Since I started using ESX in 2009, a lot of things have changed, including the storage devices that were used to install ESX(i) on. This post is dedicated to these storage devices and how this affects availability and manageability.
In my opinion, before software-defined compute, networking and storage was a hot-topic, a traditional physical server used for virtualization usually consumed two physical drives in a RAID-1 configuration, where you would deploy ESX(i) and had a lot of spare capacity since ESX only used about 2 GB (versus 150 MB for ESXi), the spare capacity is automatically used for creating a VMFS datastore. A storage array was used for VM placement (no fancy VSAN back then!).
This approach will cost you at least two physical drives (since you don’t want a failed disk to have impact on your running system) and a storage controller, which will require power, cooling and maintenance.
As ESX(i) evolved, reasons for deploying on local, physical disks were becoming less and less. Booting from SAN (iSCSI and FC), PXE (AutoDeploy), USB or SD cards are extra ways of booting your ESXi hosts and could result in cost reduction. Personally, I have no experience with booting ESXi from a SAN, but I do have experience with booting from local SAS disks, USB sticks and SD memory cards.
To get back to the original question, what happens when your ESXi boot device dies? Simply: nothing! The OS is loaded into memory while booting, preventing impact on your ESXi host when the boot device fails. When you would reboot the host, obviously, it has no working boot device so the host will fail to boot.
When this happens, you should replace the boot device as soon as possible by migrating any running VMs off the ESXi host and putting it into maintenance mode. Your ESXi host needs to be shut down to be able to replace the faulty device and afterwards you need to redeploy your ESXi host (by using an ISO file, bootable USB device or AutoDeploy).
But how would you know if the device has failed? When using spinning disks in your ESXi host, the devices will appear as disk devices in ESXi and will be monitored by ESXi, so a failed disk device would trigger a warning or critical state on your host. When using removable disk devices, there is no local VMFS volume that is being monitored. I always wondered how to monitor these devices, as they are not actively used anymore after ESXi has been loaded to RAM.

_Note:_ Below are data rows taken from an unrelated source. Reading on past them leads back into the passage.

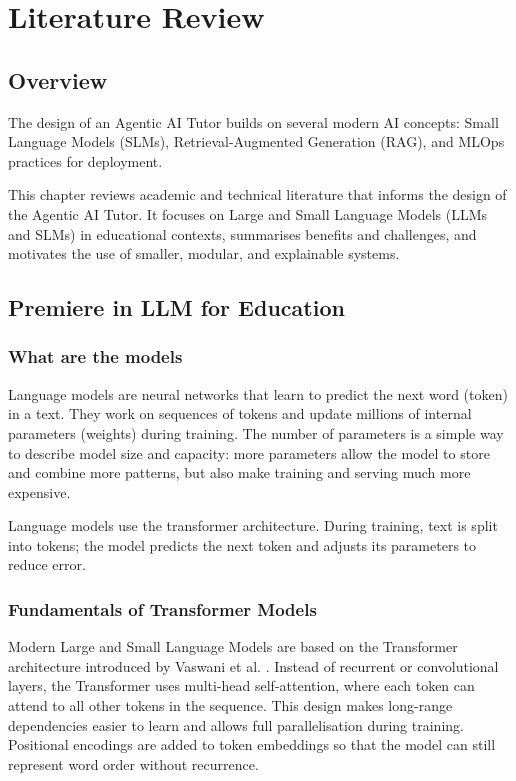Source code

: \chapter{Literature Review}
\label{chap:literature_review}

\section{Overview}
The design of an Agentic AI Tutor builds on several modern AI concepts: Small Language Models (SLMs), Retrieval-Augmented Generation (RAG), and MLOps practices for deployment.

This chapter reviews academic and technical literature that informs the design of the Agentic AI Tutor. It focuses on Large and Small Language Models (LLMs and SLMs) in educational contexts, summarises benefits and challenges, and motivates the use of smaller, modular, and explainable systems.

\section{Premiere in LLM for Education}

\subsection{What are the models}
Language models are neural networks that learn to predict the next word (token) in a text. They work on sequences of tokens and update millions of internal parameters (weights) during training. The number of parameters is a simple way to describe model size and capacity: more parameters allow the model to store and combine more patterns, but also make training and serving much more expensive.

Language models use the transformer architecture. During training, text is split into tokens; the model predicts the next token and adjusts its parameters to reduce error.

\subsection{Fundamentals of Transformer Models}
Modern Large and Small Language Models are based on the Transformer architecture introduced by Vaswani et al. \parencite{Untitled54:online}. Instead of recurrent or convolutional layers, the Transformer uses multi-head self-attention, where each token can attend to all other tokens in the sequence. This design makes long-range dependencies easier to learn and allows full parallelisation during training. Positional encodings are added to token embeddings so that the model can still represent word order without recurrence.

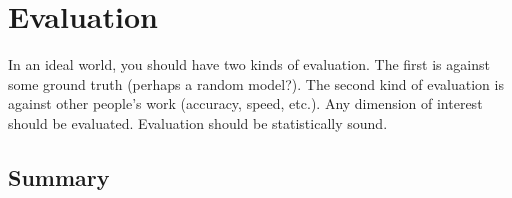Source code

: \chapter{Evaluation}

In an ideal world, you should have two kinds of evaluation.
The first is against some ground truth (perhaps a random model?).
The second kind of evaluation is against other people's work (accuracy, speed, etc.).
Any dimension of interest should be evaluated.
Evaluation should be statistically sound.

\blindtext

\section{Summary}
\blindtext
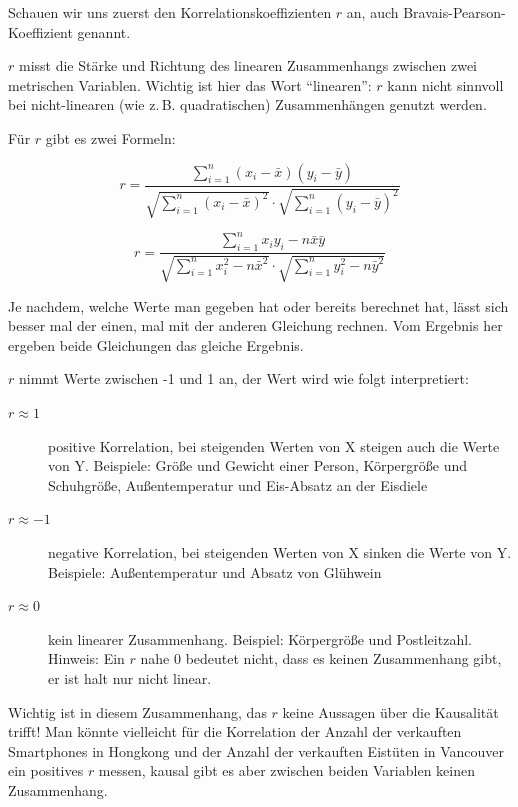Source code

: \documentclass[ngerman, 12pt,parskip=half]{scrartcl}
\begin{document}
Schauen wir uns zuerst den Korrelationskoeffizienten \(r\) an, auch Bravais-Pearson-Koeffizient  genannt. 

\(r\) misst die Stärke und Richtung des linearen Zusammenhangs zwischen zwei metrischen Variablen. Wichtig ist hier das Wort \enquote{linearen}: \(r\) kann nicht sinnvoll bei nicht-linearen (wie z.\,B. quadratischen) Zusammenhängen genutzt werden.

Für \(r\) gibt es zwei Formeln:

\begin{equation}
r = \frac{\sum_{i=1}^n (x_i - \bar{x})(y_i - \bar{y})}%
{ \sqrt{\sum_{i=1}^n (x_i - \bar{x})^2}  \cdot \sqrt{\sum_{i=1}^n (y_i - \bar{y})^2}}
\end{equation}

\begin{equation}
r = \frac{\sum_{i=1}^n x_iy_i - n\bar{x}\bar{y}}%
{\sqrt{\sum_{i=1}^n x_i^2 - n\bar{x}^2}\cdot \sqrt{\sum_{i=1}^n y_i^2 - n\bar{y}^2}}
\end{equation}

Je nachdem, welche Werte man gegeben hat oder bereits berechnet hat, lässt sich besser mal der einen, mal mit der anderen Gleichung rechnen. Vom Ergebnis her ergeben beide Gleichungen das gleiche Ergebnis.

\(r\) nimmt Werte zwischen -1 und 1 an, der Wert wird wie folgt interpretiert:

\begin{description}
\item [\(r \approx 1\)] positive Korrelation, bei steigenden Werten von X steigen auch die Werte von Y. Beispiele: Größe und Gewicht einer Person, Körpergröße und Schuhgröße, Außentemperatur und Eis-Absatz an der Eisdiele
\item [\(r \approx -1\)] negative Korrelation, bei steigenden Werten von X sinken die Werte von Y. Beispiele: Außentemperatur und Absatz von Glühwein
\item [\(r \approx 0\)] kein linearer Zusammenhang. Beispiel: Körpergröße und Postleitzahl. Hinweis: Ein \(r\) nahe 0 bedeutet nicht, dass es keinen Zusammenhang gibt, er ist halt nur nicht linear. 
\end{description}

Wichtig ist in diesem Zusammenhang, das \(r\) keine Aussagen über die Kausalität trifft! Man könnte vielleicht für die Korrelation der Anzahl der verkauften Smartphones in Hongkong und der Anzahl der verkauften Eistüten in Vancouver ein positives \(r\) messen, kausal gibt es aber zwischen beiden Variablen keinen Zusammenhang.
\end{document}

Recently, one of the SD cards in an ESXi host died and my question was answered. It is indeed monitored by ESXi and if you are using monitoring tools like HP SIM, it also reports a defective boot device. See screenshots below.
To sum everything up, using removable media to install ESXi on is perfectly fine and purchasing expensive spinning disks, which consume more power and require more maintenance in my opinion, is unnecessary. Are you having different experiences with using removable media or spinning disks? Let me know so I can update this post accordingly.
Thanks for reading!